A living lab for the Physical Internet
As soon as the IT prototype exists, it will be validated in a Living Lab, a living test environment. In that environment, different interactions of real situations can be tested. For this project, for example, an IT architecture is being designed with existing sensor and freight data from the Port of Antwerp and Zeebrugge. Transport companies will validate the proposed interventions and IT architecture.
The port environment is a perfect testbed for the Physical Internet because it unites diverse companies that operate in many silos with their own systems. The Physical Internet can connect all these processes and ecosystems by following existing standards. It can become a platform which any company can step into or out of.
As it is the first practical elaboration of the Physical Internet, the PILL project will focus first on the limited ecosystems of the ports, but in time this can be then implemented in a broader environment – in Flanders, in Europe, eventually globally as well.
The Physical Internet Living Lab (PILL) project started at the beginning of 2021. Physical Internet (PI) is an innovative concept for organizing logistics.
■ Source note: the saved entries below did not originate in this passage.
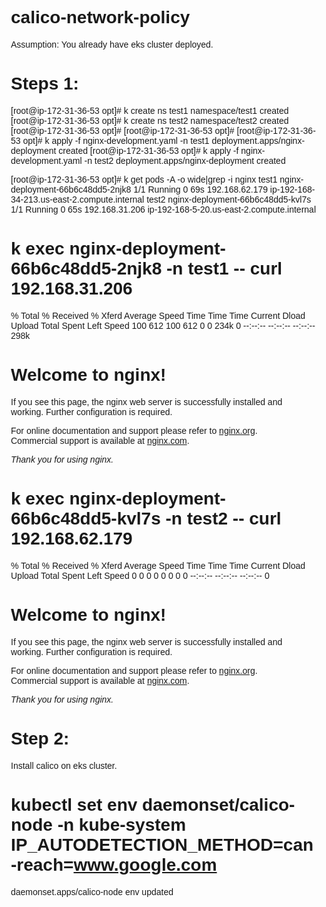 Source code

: # calico-network-policy

Assumption: You already have eks cluster deployed.

# Steps 1:

[root@ip-172-31-36-53 opt]# k create ns test1
namespace/test1 created
[root@ip-172-31-36-53 opt]# k create ns test2
namespace/test2 created
[root@ip-172-31-36-53 opt]# 
[root@ip-172-31-36-53 opt]# 
[root@ip-172-31-36-53 opt]# k apply -f nginx-development.yaml -n test1
deployment.apps/nginx-deployment created
[root@ip-172-31-36-53 opt]# k apply -f nginx-development.yaml -n test2
deployment.apps/nginx-deployment created

[root@ip-172-31-36-53 opt]# k get pods -A -o wide|grep -i nginx 
test1         nginx-deployment-66b6c48dd5-2njk8   1/1     Running   0          69s     192.168.62.179   ip-192-168-34-213.us-east-2.compute.internal   <none>           <none>
test2         nginx-deployment-66b6c48dd5-kvl7s   1/1     Running   0          65s     192.168.31.206   ip-192-168-5-20.us-east-2.compute.internal     <none>           <none>

# k exec nginx-deployment-66b6c48dd5-2njk8 -n test1 -- curl 192.168.31.206
  % Total    % Received % Xferd  Average Speed   Time    Time     Time  Current
                                 Dload  Upload   Total   Spent    Left  Speed
100   612  100   612    0     0   234k      0 --:--:-- --:--:-- --:--:--  298k
<!DOCTYPE html>
<html>
<head>
<title>Welcome to nginx!</title>
<style>
    body {
        width: 35em;
        margin: 0 auto;
        font-family: Tahoma, Verdana, Arial, sans-serif;
    }
</style>
</head>
<body>
<h1>Welcome to nginx!</h1>
<p>If you see this page, the nginx web server is successfully installed and
working. Further configuration is required.</p>

<p>For online documentation and support please refer to
<a href="http://nginx.org/">nginx.org</a>.<br/>
Commercial support is available at
<a href="http://nginx.com/">nginx.com</a>.</p>

<p><em>Thank you for using nginx.</em></p>
</body>
</html>

  
  # k exec nginx-deployment-66b6c48dd5-kvl7s -n test2 -- curl 192.168.62.179
  % Total    % Received % Xferd  Average Speed   Time    Time     Time  Current
                                 Dload  Upload   Total   Spent    Left  Speed
  0     0    0     0    0     0      0      0 --:--:-- --:--:-- --:--:--     0<!DOCTYPE html>
<html>
<head>
<title>Welcome to nginx!</title>
<style>
    body {
        width: 35em;
        margin: 0 auto;
        font-family: Tahoma, Verdana, Arial, sans-serif;
    }
</style>
</head>
<body>
<h1>Welcome to nginx!</h1>
<p>If you see this page, the nginx web server is successfully installed and
working. Further configuration is required.</p>

<p>For online documentation and support please refer to
<a href="http://nginx.org/">nginx.org</a>.<br/>
Commercial support is available at
<a href="http://nginx.com/">nginx.com</a>.</p>

<p><em>Thank you for using nginx.</em></p>
</body>
</html>

  
 # Step 2:
 
 Install calico on eks cluster.
  
  
 # kubectl set env daemonset/calico-node -n kube-system IP_AUTODETECTION_METHOD=can-reach=www.google.com
daemonset.apps/calico-node env updated
  
  

  
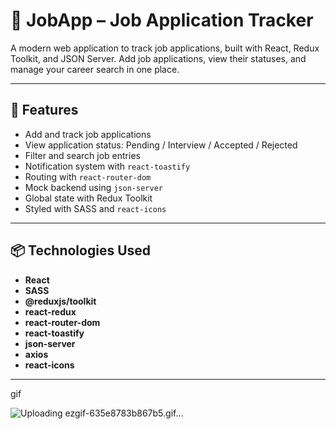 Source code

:# 📁 JobApp – Job Application Tracker

A modern web application to track job applications, built with React, Redux Toolkit, and JSON Server. Add job applications, view their statuses, and manage your career search in one place.

---

## 🚀 Features

- Add and track job applications
- View application status: Pending / Interview / Accepted / Rejected
- Filter and search job entries
- Notification system with `react-toastify`
- Routing with `react-router-dom`
- Mock backend using `json-server`
- Global state with Redux Toolkit
- Styled with SASS and `react-icons`

---

## 📦 Technologies Used 

- **React**
- **SASS**
- **@reduxjs/toolkit**
- **react-redux**
- **react-router-dom**
- **react-toastify**
- **json-server**
- **axios**
- **react-icons**

---

gif

![Uploading ezgif-635e8783b867b5.gif…]()


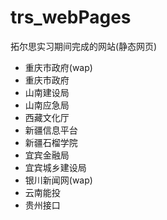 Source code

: # trs_webPages
拓尔思实习期间完成的网站(静态网页)

+ 重庆市政府(wap)
+ 重庆市政府
+ 山南建设局
+ 山南应急局
+ 西藏文化厅
+ 新疆信息平台
+ 新疆石榴学院
+ 宜宾金融局
+ 宜宾城乡建设局
+ 银川新闻网(wap)
+ 云南能投
+ 贵州接口

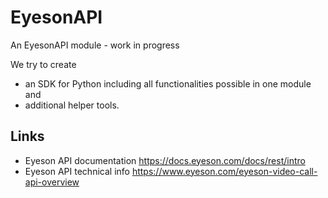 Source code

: # EyesonAPI
An EyesonAPI module - work in progress

We try to create 
- an SDK for Python including all functionalities possible in one module and
- additional helper tools.

## Links
- Eyeson API documentation https://docs.eyeson.com/docs/rest/intro
- Eyeson API technical info https://www.eyeson.com/eyeson-video-call-api-overview
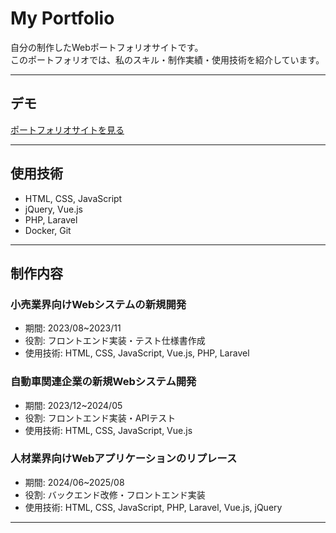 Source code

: # My Portfolio

自分の制作したWebポートフォリオサイトです。  
このポートフォリオでは、私のスキル・制作実績・使用技術を紹介しています。

---

## デモ

[ポートフォリオサイトを見る]([https://あなたのサイトURL.com](https://hideoda.github.io/Portfolio/portfolio/))

---

## 使用技術

- HTML, CSS, JavaScript
- jQuery, Vue.js
- PHP, Laravel
- Docker, Git

---

## 制作内容

### 小売業界向けWebシステムの新規開発
- 期間: 2023/08~2023/11
- 役割: フロントエンド実装・テスト仕様書作成
- 使用技術: HTML, CSS, JavaScript, Vue.js, PHP, Laravel

### 自動車関連企業の新規Webシステム開発
- 期間: 2023/12~2024/05
- 役割: フロントエンド実装・APIテスト
- 使用技術: HTML, CSS, JavaScript, Vue.js

### 人材業界向けWebアプリケーションのリプレース
- 期間: 2024/06~2025/08
- 役割: バックエンド改修・フロントエンド実装
- 使用技術: HTML, CSS, JavaScript, PHP, Laravel, Vue.js, jQuery

---
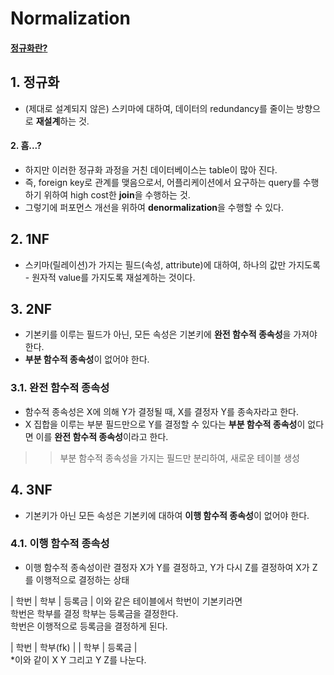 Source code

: 

# Normalization  
#### [정규화란?](https://yaboong.github.io/database/2018/03/09/database-normalization-1/)  

## 1. 정규화  

* (제대로 설계되지 않은) 스키마에 대하여, 데이터의 redundancy를 줄이는 방향으로 **재설계**하는 것.  

#### 2. 흠...?
* 하지만 이러한 정규화 과정을 거친 데이터베이스는 table이 많아 진다.  
* 즉, foreign key로 관계를 맺음으로서, 어플리케이션에서 요구하는 query를 수행하기 위하여 high cost한 **join**을 수행하는 것.  
* 그렇기에 퍼포먼스 개선을 위하여 **denormalization**을 수행할 수 있다.  


## 2. 1NF  
* 스키마(릴레이션)가 가지는 필드(속성, attribute)에 대하여, 하나의 값만 가지도록 - 원자적 value를 가지도록 재설계하는 것이다.  

## 3. 2NF  
* 기본키를 이루는 필드가 아닌, 모든 속성은 기본키에 **완전 함수적 종속성**을 가져야 한다.  
* **부분 함수적 종속성**이 없어야 한다.  

### 3.1. 완전 함수적 종속성  
* 함수적 종속성은 X에 의해 Y가 결정될 때, X를 결정자 Y를 종속자라고 한다.  
* X 집합을 이루는 부분 필드만으로 Y를 결정할 수 있다는 **부분 함수적 종속성**이 없다면 이를 **완전 함수적 종속성**이라고 한다.  

>> 부분 함수적 종속성을 가지는 필드만 분리하여, 새로운 테이블 생성  

## 4. 3NF  
* 기본키가 아닌 모든 속성은 기본키에 대하여 **이행 함수적 종속성**이 없어야 한다.  

### 4.1. 이행 함수적 종속성  
* 이행 함수적 종속성이란 결정자 X가 Y를 결정하고, Y가 다시 Z를 결정하여 X가 Z를 이행적으로 결정하는 상태  

| 학번 | 학부 | 등록금 |
이와 같은 테이블에서 학번이 기본키라면  
학번은 학부를 결정
학부는 등록금을 결정한다.  
학번은 이행적으로 등록금을 결정하게 된다.  

| 학번 | 학부(fk) |        | 학부 | 등록금 |  
*이와 같이 X Y 그리고 Y Z를 나눈다.  



































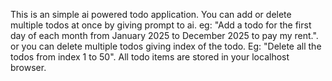 This is an simple ai powered todo application. You can add or delete multiple todos at once by giving prompt to ai.
eg: "Add a todo for the first day of each month from January 2025 to December 2025 to pay my rent.".
or you can delete multiple todos giving index of the todo. 
Eg: "Delete all the todos from index 1 to 50". 
All todo items are stored in your localhost browser.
It is a next-generation vision on more efficient, resilient, and sustainable logistics. PILL focuses on the ecosystem of ports in Flanders. The project is funded by Flanders Innovation & Entrepreneurship (VLAIO) and within the project, there is a partnership of imec, VUB MOBI and VIL. Besides the initiating partners, there are 21 companies and organizations involved in PILL. They are a testament to the fact that PILL is grounded by the industry. The project will be relevant to port authorities, shippers, terminal operators, transport providers, technology enablers and integrators, governmental agencies and industry organizations. Each of these entities can derive different types of valorization benefits.
According to Liesbeth Geysels, General Manager at VIL: “The PI opens the door to countless new logistics business
models, in which an overarching IT system gives logistics service providers new opportunities in terms of collaboration, more efficient use of available personnel, assets and transport capacity. As a result, it will make an important contribution to lower logistics costs, make the sector more sustainable and increase the service level.”
For Prof. Cathy Macharis, coordinator of the MOBI research group at the VUB, the PILL project can play a key role in the realization of sustainable transport: “A transition of the transport sector is imperative to achieve climate goals. We should put emphasis on avoiding unnecessary long-distance transport by, for instance, focusing on short chains and a circular economy, shifting to more sustainable transport modes, and improving vehicle technology. The PILL project can help us to avoid extra miles and shift to more sustainable transport as it focuses on the best use of the full capacity of each mode of transportation, avoiding the transport of air, and maximizing the modal shift in logistics.”
Dr. Tomas Ambra is a Logistics Research Lead at imec where he works in operations as well as the shape division which explores and engages in new strategic opportunities. He also acts as the vice-chair for corridors, hubs and synchromodality at ETP-ALICE (European Technology Platform for Logistics).
His skills are linked to simulating real-time dynamics of freight transport processes in geo-referenced environments. Besides simulation modelling and GIS (Geographic Information Systems), he has a strong interest in digital twins, IoT and other technologies and techniques applicable to logistics. He obtained his PhD in Business Engineering for his research entitled “A Decision Support System for Synchromodal Transport and the Physical Internet”. Tomas received the 1st prize for cross-modality from the European Commissioner for Transport in 2018.